Drei Finanzminister sind sauer auf den unpünktlichen Verdi-Chef Bsirske

Berlin - Ist das Flugzeug schuld gewesen? Oder war die Uhr von Frank Bsirske kaputt? Wir werden die Wahrheit wohl nie erfahren. Dabei könnten jene Vorkommnisse im Hause der KfW Bankengruppe in Frankfurt am Main in die deutsche Tarifgeschichte eingehen. Eigentlich war am vergangenen Freitag ein ganz normales Treffen geplant. Verdi-Chef Frank Bsirske wollte mit seinen Gewerkschaftskollegen Kurt Martin und Christian Zahn die Finanzminister Hartmut Möllring (Niedersachsen), Ralf Stegner (Schleswig-Holstein) und Horst Metz (Sachsen) zu Tarifverhandlungen treffen. Doch als Bsirske und seine Leute kamen, waren die Minister weg. „So was habe ich in 23 Jahren Tarifverhandlungen noch nicht erlebt“, schimpft Martin. „Ich lasse mir das nicht bieten“, erbost sich auch Möllring. Was war da los?

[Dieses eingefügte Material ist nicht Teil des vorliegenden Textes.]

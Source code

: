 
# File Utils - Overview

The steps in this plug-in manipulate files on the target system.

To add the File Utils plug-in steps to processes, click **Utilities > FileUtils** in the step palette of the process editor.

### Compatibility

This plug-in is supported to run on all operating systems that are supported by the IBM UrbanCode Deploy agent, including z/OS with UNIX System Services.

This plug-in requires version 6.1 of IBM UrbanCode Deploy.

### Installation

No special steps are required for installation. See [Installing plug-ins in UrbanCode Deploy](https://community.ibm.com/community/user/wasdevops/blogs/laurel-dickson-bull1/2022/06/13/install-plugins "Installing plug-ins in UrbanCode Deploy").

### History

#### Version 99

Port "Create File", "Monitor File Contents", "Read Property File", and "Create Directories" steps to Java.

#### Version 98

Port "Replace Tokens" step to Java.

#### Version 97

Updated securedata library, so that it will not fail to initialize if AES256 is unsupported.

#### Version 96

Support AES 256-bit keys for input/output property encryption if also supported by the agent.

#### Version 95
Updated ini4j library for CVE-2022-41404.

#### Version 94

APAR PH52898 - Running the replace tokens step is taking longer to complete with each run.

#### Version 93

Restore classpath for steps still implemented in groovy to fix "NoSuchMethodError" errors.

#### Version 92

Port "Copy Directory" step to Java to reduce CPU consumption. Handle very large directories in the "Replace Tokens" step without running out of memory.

Es ist der 8. April, 16.30 Uhr. Fünf Wochen zuvor haben Verdi und die Tarifgemeinschaft der Länder (TdL) diesen Termin abgemacht, um über einen neuen Tarifvertrag für die rund 900000 Arbeiter und Angestellten der Bundesländer zu reden. Bereits um 15 Uhr treffen sich Möllring, der gegenwärtig die TdL führt, und seine Stellvertreter Stegner und Metz zum Vorgespräch. Pünktlich um halb fünf warten sie im ersten Stock des KfW-Gebäudes auf Bsirske und Kollegen. Kurt Martin ist schon im Haus. Er kommt vorbei und informiert die Arbeitgeber, dass Bsirskes Maschine später landet als geplant, die Verhandlungen könnten erst um 17.15 Uhr beginnen. Diese Angabe zieht die andere Seite später in Zweifel. „Wir haben uns erkundigt: Das Flugzeug hatte keine Verspätung“, sagt Ulrich Rieger, Geschäftsführer der TdL.

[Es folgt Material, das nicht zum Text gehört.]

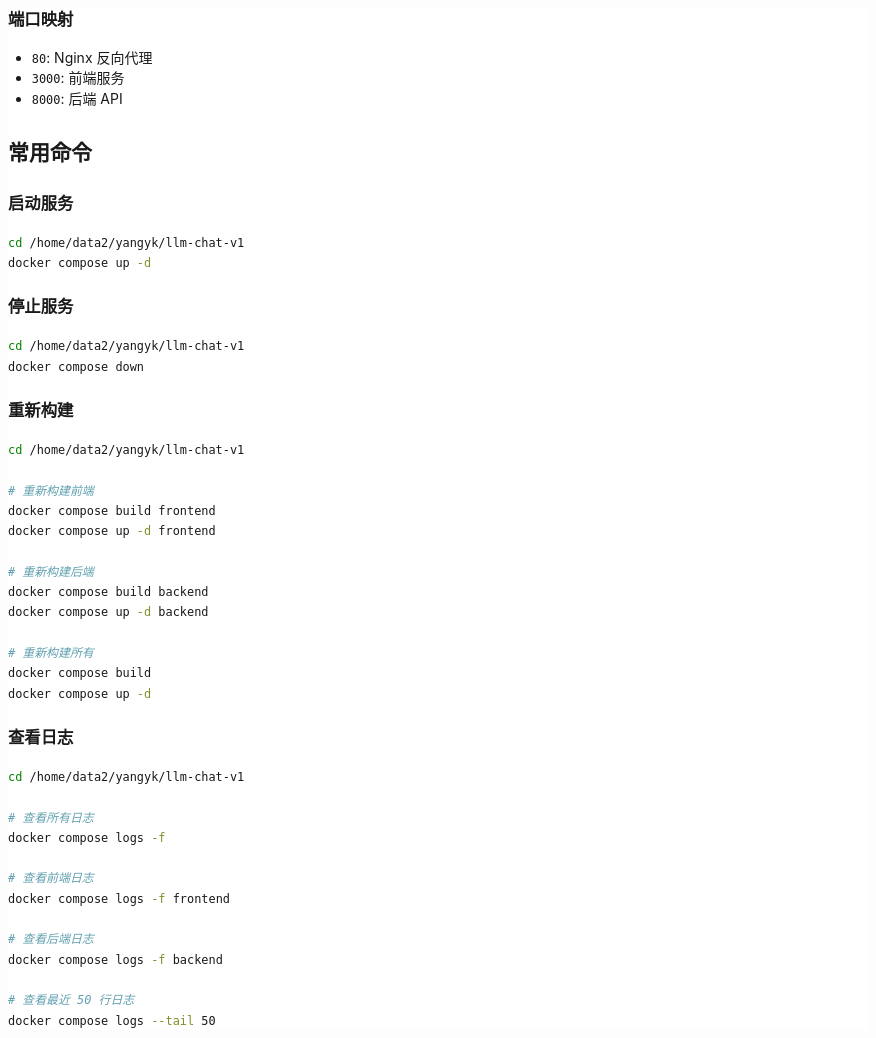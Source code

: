 ### 端口映射
- `80`: Nginx 反向代理
- `3000`: 前端服务
- `8000`: 后端 API

## 常用命令

### 启动服务
```bash
cd /home/data2/yangyk/llm-chat-v1
docker compose up -d
```

### 停止服务
```bash
cd /home/data2/yangyk/llm-chat-v1
docker compose down
```

### 重新构建
```bash
cd /home/data2/yangyk/llm-chat-v1

# 重新构建前端
docker compose build frontend
docker compose up -d frontend

# 重新构建后端
docker compose build backend
docker compose up -d backend

# 重新构建所有
docker compose build
docker compose up -d
```

### 查看日志
```bash
cd /home/data2/yangyk/llm-chat-v1

# 查看所有日志
docker compose logs -f

# 查看前端日志
docker compose logs -f frontend

# 查看后端日志
docker compose logs -f backend

# 查看最近 50 行日志
docker compose logs --tail 50
```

Rieger hat an diesem frühen Abend in Frankfurt eine Schlüsselrolle. Er muss seinen Chef, den stets auf Pünktlichkeit achtenden niedersächsischen Finanzminister Möllring, der nun schon seit einer Stunde auf Bsirske und Co. wartet, besänftigen. Und er muss den Verdi-Leuten klar machen, dass die Geduld der Arbeitgeber endlich ist. Bsirske ist inzwischen eingetroffen, doch jetzt sitzt die Verdi- Delegation im 4. Stock zu internen Beratungen beisammen. Möllring schickt Rieger in den 4. Stock, damit dieser die Gewerkschafter warnt: „Wir warten nicht mehr lange.“ Nach Riegers Erinnerung vergeht etwa eine halbe Stunde, bis die Verdi-Leute ihre Beratungen beenden und sich gemeinsam mit ihm in den ersten Stock bewegen, um die Verhandlungen aufzunehmen. Doch da sind die Minister weg. „Wir alle drei haben entschieden abzureisen“, sagt Möllring. Es ist kurz nach 18 Uhr. Bsirske ruft Möllring an, beschwert sich. Rieger ist genauso perplex wie die Gewerkschafter, bekommt jetzt aber deren Ärger ab. Es wird geschrien. Später spricht Möllring von einem „unmöglichen Benehmen“ und Martin ärgert sich: „So geht man nicht miteinander um.“ Die Arbeitgeber sind sich sicher: Die haben uns warten lassen; wenn Innenminister Schily dabei gewesen wäre, hätten die das nie gewagt. Die Gewerkschaft kontert: Die waren über unsere Beratungen im Bilde und hätten uns vor der Abreise informieren müssen; am Ende haben die Minister ihren Geschäftsführer Rieger im Regen stehen lassen.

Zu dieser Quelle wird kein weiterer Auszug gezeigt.